Segovia espera para el 14 de diciembre los fundamentos de la sentencia y piensa apelar, como para recorrer los tramos burocráticos de una justicia que no sienta en un platillo a las víctimas del modelo y las hace pesar tanto como a los victimarios.

Pero en un costado está Celeste Estévez, la nena que sobrevivió. Que dijo que su mamá Margarita le aconsejaba no meterse en los charcos, no andar respirando cerca de las tomateras, le pedía que si veía tomates en el piso que ni loca los alzara porque estaban envenenados. Para Celeste una ensalada es una bomba química y es, además, la imagen de Nico pasando por un barro de tomates podridos y olor a veneno, y ver que empezaba a no respirar bien y que no respiraba ya cuando lo cargó la ambulancia. Celeste tendría que haber viajado para su control en el Garrahan. Pero no pudo. Porque también tiene una hermanita de meses con terribles malformaciones. La justicia pasa por una ruta tan a trasmano de esta vida. Y ellos se quedan solos.

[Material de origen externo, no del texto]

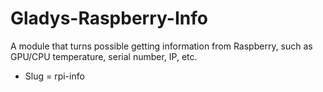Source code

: # Gladys-Raspberry-Info

A module that turns possible getting information from Raspberry, such as GPU/CPU temperature, serial number, IP, etc.

* Slug = rpi-info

Es que las multitudes anónimas que se enferman con un estornudo del sistema pesan mucho menos en los platillos que los gerentes de la vida y la muerte. Los que propician que un productor siembre semillas de transgénesis en todas las tierras que tenga a mano, sin importarle que sean de otro, que estén ocupadas por gente viva, que haya niños en una escuela, que se juegue con pies descalzos en un canal de desagote de tóxicos que casi casi se mete en el patio de una casa. Los que propician, miran de afuera, respiran por encima de los aviones fumigadores y construyen riqueza y poder pesan más que los anónimos. Más que los niños de los anónimos, tan frágiles como la vida alrededor de los sembrados. Donde, recuerda Celeste, todas las plantas se ponían amarillas después de la lluvia tóxica. Menos los tomates. Donde los niños son tan lábiles como la hierba.